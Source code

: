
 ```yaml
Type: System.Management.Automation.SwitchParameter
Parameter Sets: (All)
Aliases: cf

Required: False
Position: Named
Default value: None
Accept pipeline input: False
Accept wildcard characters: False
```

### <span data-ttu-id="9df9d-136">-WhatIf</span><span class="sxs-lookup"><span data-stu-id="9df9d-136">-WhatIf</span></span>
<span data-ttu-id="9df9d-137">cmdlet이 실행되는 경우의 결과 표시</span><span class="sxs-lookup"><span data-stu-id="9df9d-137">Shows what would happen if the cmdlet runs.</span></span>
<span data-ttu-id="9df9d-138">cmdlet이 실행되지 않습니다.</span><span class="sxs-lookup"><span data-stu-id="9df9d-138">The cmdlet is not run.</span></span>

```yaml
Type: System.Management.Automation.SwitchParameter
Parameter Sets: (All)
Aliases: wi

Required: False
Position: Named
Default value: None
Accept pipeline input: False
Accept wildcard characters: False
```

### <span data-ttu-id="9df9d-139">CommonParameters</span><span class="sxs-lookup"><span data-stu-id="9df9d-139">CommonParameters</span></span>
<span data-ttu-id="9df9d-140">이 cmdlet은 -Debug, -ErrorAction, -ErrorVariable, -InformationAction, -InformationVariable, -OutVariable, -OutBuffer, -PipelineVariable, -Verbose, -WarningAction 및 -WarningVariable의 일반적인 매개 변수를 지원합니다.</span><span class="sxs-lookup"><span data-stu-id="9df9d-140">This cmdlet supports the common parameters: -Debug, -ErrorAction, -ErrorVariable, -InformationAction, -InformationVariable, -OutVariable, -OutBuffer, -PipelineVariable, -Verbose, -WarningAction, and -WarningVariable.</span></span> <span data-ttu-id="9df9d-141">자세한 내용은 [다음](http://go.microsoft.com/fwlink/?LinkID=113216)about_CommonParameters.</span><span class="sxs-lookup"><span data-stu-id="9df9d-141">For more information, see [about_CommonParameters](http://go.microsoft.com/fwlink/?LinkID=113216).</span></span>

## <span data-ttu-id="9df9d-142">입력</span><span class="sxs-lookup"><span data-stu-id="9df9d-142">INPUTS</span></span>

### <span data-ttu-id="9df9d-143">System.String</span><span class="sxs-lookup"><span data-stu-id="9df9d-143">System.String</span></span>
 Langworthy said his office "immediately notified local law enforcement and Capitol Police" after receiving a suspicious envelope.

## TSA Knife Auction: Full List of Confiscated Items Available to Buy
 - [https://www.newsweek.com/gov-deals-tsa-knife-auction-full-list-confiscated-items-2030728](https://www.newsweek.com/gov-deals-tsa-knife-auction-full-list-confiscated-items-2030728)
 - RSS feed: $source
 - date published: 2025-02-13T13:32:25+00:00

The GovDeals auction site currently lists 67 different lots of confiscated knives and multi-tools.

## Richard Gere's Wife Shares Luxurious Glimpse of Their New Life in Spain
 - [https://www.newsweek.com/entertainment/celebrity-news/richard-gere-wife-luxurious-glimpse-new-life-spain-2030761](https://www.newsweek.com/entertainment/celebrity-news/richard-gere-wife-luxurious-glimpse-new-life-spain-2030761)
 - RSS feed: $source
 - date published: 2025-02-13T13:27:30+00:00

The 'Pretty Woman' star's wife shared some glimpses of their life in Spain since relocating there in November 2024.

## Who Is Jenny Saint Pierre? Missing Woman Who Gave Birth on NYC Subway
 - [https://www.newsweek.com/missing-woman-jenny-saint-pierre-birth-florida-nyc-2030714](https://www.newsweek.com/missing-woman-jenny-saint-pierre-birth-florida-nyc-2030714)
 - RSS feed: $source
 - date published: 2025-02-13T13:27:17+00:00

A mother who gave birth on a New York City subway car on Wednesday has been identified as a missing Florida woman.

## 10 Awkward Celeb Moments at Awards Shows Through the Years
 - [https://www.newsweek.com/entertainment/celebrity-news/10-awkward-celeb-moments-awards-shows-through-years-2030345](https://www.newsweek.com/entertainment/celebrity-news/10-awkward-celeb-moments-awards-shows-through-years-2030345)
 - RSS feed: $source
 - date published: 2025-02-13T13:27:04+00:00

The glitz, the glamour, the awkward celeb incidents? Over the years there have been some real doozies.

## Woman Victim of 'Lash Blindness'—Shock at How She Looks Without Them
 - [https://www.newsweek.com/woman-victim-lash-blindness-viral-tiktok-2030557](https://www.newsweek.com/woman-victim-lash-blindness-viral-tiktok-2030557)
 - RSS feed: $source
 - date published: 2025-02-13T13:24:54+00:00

Required action: Give back exactly the lines from the line holding "## Who Is Jenny" through the last line of the listing, including both.

Task result:
## Who Is Jenny Saint Pierre? Missing Woman Who Gave Birth on NYC Subway
 - [https://www.newsweek.com/missing-woman-jenny-saint-pierre-birth-florida-nyc-2030714](https://www.newsweek.com/missing-woman-jenny-saint-pierre-birth-florida-nyc-2030714)
 - RSS feed: $source
 - date published: 2025-02-13T13:27:17+00:00

A mother who gave birth on a New York City subway car on Wednesday has been identified as a missing Florida woman.

## 10 Awkward Celeb Moments at Awards Shows Through the Years
 - [https://www.newsweek.com/entertainment/celebrity-news/10-awkward-celeb-moments-awards-shows-through-years-2030345](https://www.newsweek.com/entertainment/celebrity-news/10-awkward-celeb-moments-awards-shows-through-years-2030345)
 - RSS feed: $source
 - date published: 2025-02-13T13:27:04+00:00

The glitz, the glamour, the awkward celeb incidents? Over the years there have been some real doozies.

## Woman Victim of 'Lash Blindness'—Shock at How She Looks Without Them
 - [https://www.newsweek.com/woman-victim-lash-blindness-viral-tiktok-2030557](https://www.newsweek.com/woman-victim-lash-blindness-viral-tiktok-2030557)
 - RSS feed: $source
 - date published: 2025-02-13T13:24:54+00:00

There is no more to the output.